# Work request
Go line by line through the data below and count those with the string "Internal". Give the number only.

[Plain-text document sources]
________________________________________
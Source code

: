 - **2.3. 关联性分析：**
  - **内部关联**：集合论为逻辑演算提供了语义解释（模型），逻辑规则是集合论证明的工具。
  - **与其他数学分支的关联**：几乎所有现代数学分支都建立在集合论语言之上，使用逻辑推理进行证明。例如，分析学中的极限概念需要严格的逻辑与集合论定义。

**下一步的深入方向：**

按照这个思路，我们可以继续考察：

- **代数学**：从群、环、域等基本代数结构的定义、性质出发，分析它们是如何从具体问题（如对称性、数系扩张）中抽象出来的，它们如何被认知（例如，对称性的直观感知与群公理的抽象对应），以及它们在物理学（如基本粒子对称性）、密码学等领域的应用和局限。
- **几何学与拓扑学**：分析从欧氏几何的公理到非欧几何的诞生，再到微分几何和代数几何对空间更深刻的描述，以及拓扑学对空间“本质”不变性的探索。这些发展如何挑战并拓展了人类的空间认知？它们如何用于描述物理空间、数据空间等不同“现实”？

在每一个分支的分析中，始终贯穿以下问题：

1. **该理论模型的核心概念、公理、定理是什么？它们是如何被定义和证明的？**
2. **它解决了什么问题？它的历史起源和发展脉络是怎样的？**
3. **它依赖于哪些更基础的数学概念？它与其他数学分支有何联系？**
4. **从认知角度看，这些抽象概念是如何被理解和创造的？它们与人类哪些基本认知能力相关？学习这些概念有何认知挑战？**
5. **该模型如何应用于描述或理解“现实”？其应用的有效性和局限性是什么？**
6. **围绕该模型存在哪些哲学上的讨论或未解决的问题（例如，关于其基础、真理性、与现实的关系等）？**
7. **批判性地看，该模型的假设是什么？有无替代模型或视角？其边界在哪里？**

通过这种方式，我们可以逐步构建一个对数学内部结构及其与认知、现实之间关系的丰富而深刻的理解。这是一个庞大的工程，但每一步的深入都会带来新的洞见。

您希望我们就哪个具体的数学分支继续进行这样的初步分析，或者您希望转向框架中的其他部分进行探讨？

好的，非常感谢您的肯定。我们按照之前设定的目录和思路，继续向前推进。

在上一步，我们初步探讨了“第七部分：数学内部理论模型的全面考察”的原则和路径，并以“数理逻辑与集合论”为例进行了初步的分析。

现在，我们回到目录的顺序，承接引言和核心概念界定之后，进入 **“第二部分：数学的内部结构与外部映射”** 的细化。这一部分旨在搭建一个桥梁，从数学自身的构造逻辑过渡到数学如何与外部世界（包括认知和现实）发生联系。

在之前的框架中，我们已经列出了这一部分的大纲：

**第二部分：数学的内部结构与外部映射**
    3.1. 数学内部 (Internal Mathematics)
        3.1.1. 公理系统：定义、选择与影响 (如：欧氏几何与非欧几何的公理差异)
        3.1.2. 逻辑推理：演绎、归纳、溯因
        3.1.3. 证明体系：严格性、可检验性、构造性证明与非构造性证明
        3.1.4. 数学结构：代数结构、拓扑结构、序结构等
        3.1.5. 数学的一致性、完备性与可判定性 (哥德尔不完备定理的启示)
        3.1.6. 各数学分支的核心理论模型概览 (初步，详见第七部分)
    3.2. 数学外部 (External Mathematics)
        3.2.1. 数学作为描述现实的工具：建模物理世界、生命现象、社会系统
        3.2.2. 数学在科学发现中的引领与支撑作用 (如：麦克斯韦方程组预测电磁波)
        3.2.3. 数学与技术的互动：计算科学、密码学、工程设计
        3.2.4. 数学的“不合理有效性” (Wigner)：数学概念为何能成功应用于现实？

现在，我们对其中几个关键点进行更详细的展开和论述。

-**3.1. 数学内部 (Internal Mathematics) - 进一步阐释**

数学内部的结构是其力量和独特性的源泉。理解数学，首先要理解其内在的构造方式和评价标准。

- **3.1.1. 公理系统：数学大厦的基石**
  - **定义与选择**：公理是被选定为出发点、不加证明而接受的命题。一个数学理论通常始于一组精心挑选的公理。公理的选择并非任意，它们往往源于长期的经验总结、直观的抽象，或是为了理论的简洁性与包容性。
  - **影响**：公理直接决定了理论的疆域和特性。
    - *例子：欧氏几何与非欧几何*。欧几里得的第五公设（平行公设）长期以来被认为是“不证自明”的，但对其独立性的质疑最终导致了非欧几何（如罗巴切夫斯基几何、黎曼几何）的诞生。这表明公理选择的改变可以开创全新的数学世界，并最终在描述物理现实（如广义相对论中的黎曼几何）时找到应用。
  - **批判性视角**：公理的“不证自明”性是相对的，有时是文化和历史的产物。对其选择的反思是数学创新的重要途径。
________________________________________
# Reply
2